*Task objective*. Search the listing below for the word "types" and return each line that contains it.

[Study material — start]

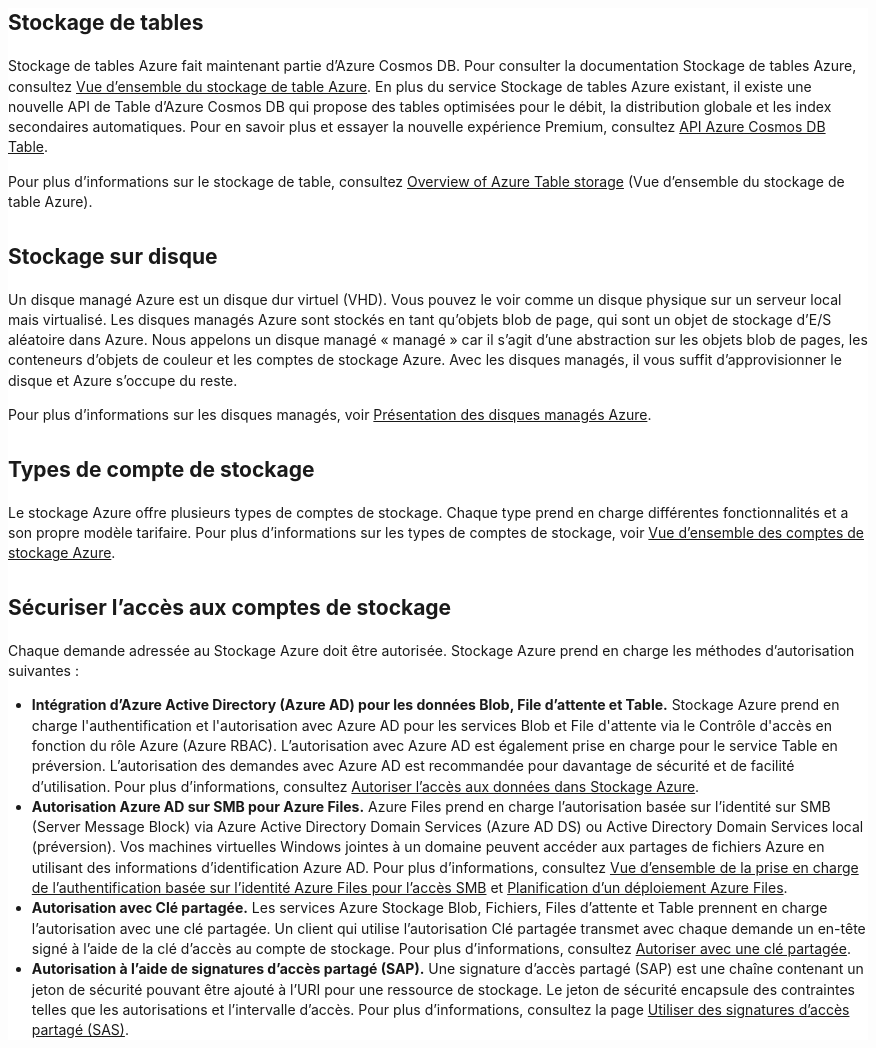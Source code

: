 ## <a name="table-storage"></a>Stockage de tables

Stockage de tables Azure fait maintenant partie d’Azure Cosmos DB. Pour consulter la documentation Stockage de tables Azure, consultez [Vue d’ensemble du stockage de table Azure](../tables/table-storage-overview.md). En plus du service Stockage de tables Azure existant, il existe une nouvelle API de Table d’Azure Cosmos DB qui propose des tables optimisées pour le débit, la distribution globale et les index secondaires automatiques. Pour en savoir plus et essayer la nouvelle expérience Premium, consultez [API Azure Cosmos DB Table](../../cosmos-db/table-introduction.md).

Pour plus d’informations sur le stockage de table, consultez [Overview of Azure Table storage](../tables/table-storage-overview.md) (Vue d’ensemble du stockage de table Azure).

## <a name="disk-storage"></a>Stockage sur disque

Un disque managé Azure est un disque dur virtuel (VHD). Vous pouvez le voir comme un disque physique sur un serveur local mais virtualisé. Les disques managés Azure sont stockés en tant qu’objets blob de page, qui sont un objet de stockage d’E/S aléatoire dans Azure. Nous appelons un disque managé « managé » car il s’agit d’une abstraction sur les objets blob de pages, les conteneurs d’objets de couleur et les comptes de stockage Azure. Avec les disques managés, il vous suffit d’approvisionner le disque et Azure s’occupe du reste.

Pour plus d’informations sur les disques managés, voir [Présentation des disques managés Azure](../../virtual-machines/managed-disks-overview.md).

## <a name="types-of-storage-accounts"></a>Types de compte de stockage

Le stockage Azure offre plusieurs types de comptes de stockage. Chaque type prend en charge différentes fonctionnalités et a son propre modèle tarifaire. Pour plus d’informations sur les types de comptes de stockage, voir [Vue d’ensemble des comptes de stockage Azure](storage-account-overview.md).

## <a name="secure-access-to-storage-accounts"></a>Sécuriser l’accès aux comptes de stockage

Chaque demande adressée au Stockage Azure doit être autorisée. Stockage Azure prend en charge les méthodes d’autorisation suivantes :

- **Intégration d’Azure Active Directory (Azure AD) pour les données Blob, File d’attente et Table.** Stockage Azure prend en charge l'authentification et l'autorisation avec Azure AD pour les services Blob et File d'attente via le Contrôle d'accès en fonction du rôle Azure (Azure RBAC). L’autorisation avec Azure AD est également prise en charge pour le service Table en préversion. L’autorisation des demandes avec Azure AD est recommandée pour davantage de sécurité et de facilité d’utilisation. Pour plus d’informations, consultez [Autoriser l’accès aux données dans Stockage Azure](authorize-data-access.md).
- **Autorisation Azure AD sur SMB pour Azure Files.** Azure Files prend en charge l’autorisation basée sur l’identité sur SMB (Server Message Block) via Azure Active Directory Domain Services (Azure AD DS) ou Active Directory Domain Services local (préversion). Vos machines virtuelles Windows jointes à un domaine peuvent accéder aux partages de fichiers Azure en utilisant des informations d’identification Azure AD. Pour plus d’informations, consultez [Vue d’ensemble de la prise en charge de l’authentification basée sur l’identité Azure Files pour l’accès SMB](../files/storage-files-active-directory-overview.md) et [Planification d’un déploiement Azure Files](../files/storage-files-planning.md#identity).
- **Autorisation avec Clé partagée.** Les services Azure Stockage Blob, Fichiers, Files d’attente et Table prennent en charge l’autorisation avec une clé partagée. Un client qui utilise l’autorisation Clé partagée transmet avec chaque demande un en-tête signé à l’aide de la clé d’accès au compte de stockage. Pour plus d’informations, consultez [Autoriser avec une clé partagée](/rest/api/storageservices/authorize-with-shared-key).
- **Autorisation à l’aide de signatures d’accès partagé (SAP).** Une signature d’accès partagé (SAP) est une chaîne contenant un jeton de sécurité pouvant être ajouté à l’URI pour une ressource de stockage. Le jeton de sécurité encapsule des contraintes telles que les autorisations et l’intervalle d’accès. Pour plus d’informations, consultez la page [Utiliser des signatures d’accès partagé (SAS)](storage-sas-overview.md).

[Study material — finish]

*The answer*.
## <a name="types-of-storage-accounts"></a>Types de compte de stockage
Le stockage Azure offre plusieurs types de comptes de stockage. Chaque type prend en charge différentes fonctionnalités et a son propre modèle tarifaire. Pour plus d’informations sur les types de comptes de stockage, voir [Vue d’ensemble des comptes de stockage Azure](storage-account-overview.md).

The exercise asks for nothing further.